START Available data

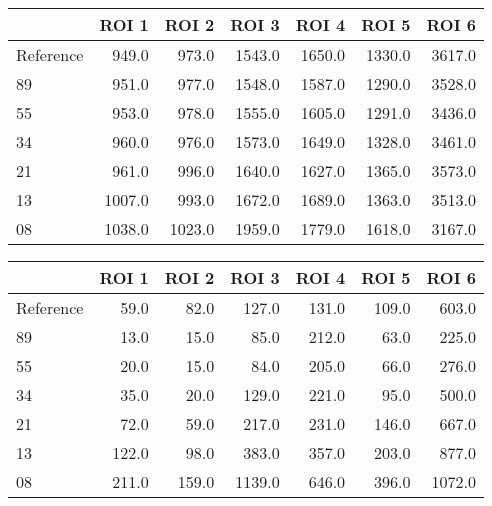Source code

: \begin{tabular}{lrrrrrr}
\toprule
{} &   ROI 1 &   ROI 2 &   ROI 3 &   ROI 4 &   ROI 5 &   ROI 6 \\
\midrule
Reference &   949.0 &   973.0 &  1543.0 &  1650.0 &  1330.0 &  3617.0 \\
89        &   951.0 &   977.0 &  1548.0 &  1587.0 &  1290.0 &  3528.0 \\
55        &   953.0 &   978.0 &  1555.0 &  1605.0 &  1291.0 &  3436.0 \\
34        &   960.0 &   976.0 &  1573.0 &  1649.0 &  1328.0 &  3461.0 \\
21        &   961.0 &   996.0 &  1640.0 &  1627.0 &  1365.0 &  3573.0 \\
13        &  1007.0 &   993.0 &  1672.0 &  1689.0 &  1363.0 &  3513.0 \\
08        &  1038.0 &  1023.0 &  1959.0 &  1779.0 &  1618.0 &  3167.0 \\
\bottomrule
\end{tabular}
\begin{tabular}{lrrrrrr}
\toprule
{} &  ROI 1 &  ROI 2 &   ROI 3 &  ROI 4 &  ROI 5 &   ROI 6 \\
\midrule
Reference &   59.0 &   82.0 &   127.0 &  131.0 &  109.0 &   603.0 \\
89        &   13.0 &   15.0 &    85.0 &  212.0 &   63.0 &   225.0 \\
55        &   20.0 &   15.0 &    84.0 &  205.0 &   66.0 &   276.0 \\
34        &   35.0 &   20.0 &   129.0 &  221.0 &   95.0 &   500.0 \\
21        &   72.0 &   59.0 &   217.0 &  231.0 &  146.0 &   667.0 \\
13        &  122.0 &   98.0 &   383.0 &  357.0 &  203.0 &   877.0 \\
08        &  211.0 &  159.0 &  1139.0 &  646.0 &  396.0 &  1072.0 \\
\bottomrule
\end{tabular}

END Available data

— Description of the task —
In the material above, how many lines have the word "Reference"? Give that number and nothing else.

— Task answer —
2